Episcopal consecrations in the Chinese Church

The new five-year plan for the Sinicization of Catholicism was approved on December 14, 2023 and imposed on "Catholic" organizations under the control of the Chinese Communist Party (CCP), through the United Front, the special office of the CCP that governs religious life in the country. A similar document was published on December 19 for Protestant churches.

2024 should be a decisive year, according to what is known about the secret agreement between China and the Vatican. Signed for the first time in 2018 for a duration two years, this agreement has been renewed twice for the same period, but it is expected that it must be ratified definitively this year or abandoned.

In 2023, after a clear violation of the agreement on the Chinese side, there were three “normalized” bishop appointments. However, no one knows the details of the criteria which guide the government in the choice of bishops. Furthermore, neither the Pope nor the agreement are mentioned in China when the appointments are announced.

This plan, explains Asianews, which is “very detailed and divided into four parts and 33 paragraphs, was approved on December 14, 2023, by the official body that unites the Conference of Catholic Bishops (not recognized by the Holy See) and the Patriotic Association of Chinese Catholics (APCC),” both operated under the supervision of the United Front, the CCP office.

The “Catholic” five-year plan never mentions the Pope and the Holy See, nor the agreement between the Vatican and China.
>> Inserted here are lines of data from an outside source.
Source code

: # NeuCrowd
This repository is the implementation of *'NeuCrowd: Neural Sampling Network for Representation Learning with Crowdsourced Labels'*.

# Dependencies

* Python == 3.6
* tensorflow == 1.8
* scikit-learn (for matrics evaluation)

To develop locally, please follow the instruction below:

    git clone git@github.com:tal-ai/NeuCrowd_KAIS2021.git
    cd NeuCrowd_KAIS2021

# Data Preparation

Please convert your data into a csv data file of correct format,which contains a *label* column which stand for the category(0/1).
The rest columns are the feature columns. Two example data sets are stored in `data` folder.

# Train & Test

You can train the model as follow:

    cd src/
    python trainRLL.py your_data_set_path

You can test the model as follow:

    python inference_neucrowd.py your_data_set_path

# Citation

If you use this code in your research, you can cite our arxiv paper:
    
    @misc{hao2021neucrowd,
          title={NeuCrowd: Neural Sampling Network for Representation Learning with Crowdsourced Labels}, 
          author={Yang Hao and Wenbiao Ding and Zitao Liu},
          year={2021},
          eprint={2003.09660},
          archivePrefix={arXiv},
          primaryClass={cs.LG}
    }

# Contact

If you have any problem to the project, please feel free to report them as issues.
But Xi Jinping is mentioned four times. “Five times it is reiterated that Catholicism must take on ‘Chinese characteristics.’ The word sinicization reigns supreme: it occurs 53 times.”

It uses the usual language: “It is necessary to intensify research to give theological foundation to the sinicization of Catholicism, to continuously improve the system of sinicized theological thought, to build a solid theoretical basis for the sinicization of Catholicism, so that it constantly manifests itself with Chinese characteristics.”

Fr. Gianni Criveller, who writes for Asianews, notes “the firmness and peremptoriness of the language” and expressed surprise: it is “as if there had been no dialogue and no rapprochement with the Holy See; as if the Pope’s recognition of all Chinese bishops counted for nothing; as if there were no agreement between the Holy See and China.” 

He adds his dismayed astonishment, “I am impressed by the project of giving a theological foundation to sinicization.” However, we should not “mistake this term as a stage in the legitimate ecclesial process of inculturation… here there are no believers here who freely seek a virtuous dialogue between the Catholic faith and their own cultural belongings.”

“Rather, it is about imposition and, by an authoritarian regime, of the adaptation of the practice of faith to the religious policy established by the political authorities.” Once again, how could it be otherwise with a Communist Party buried more than ever in an atheistic and manipulative doctrine?

Fr. Criveller concludes his article: “What we believe is unacceptable is that the control by political authorities over Catholic believers – a control that they would like to pass off as sinicization – is conveniently and ambiguously justified in the name of the inculturation of the Gospel.”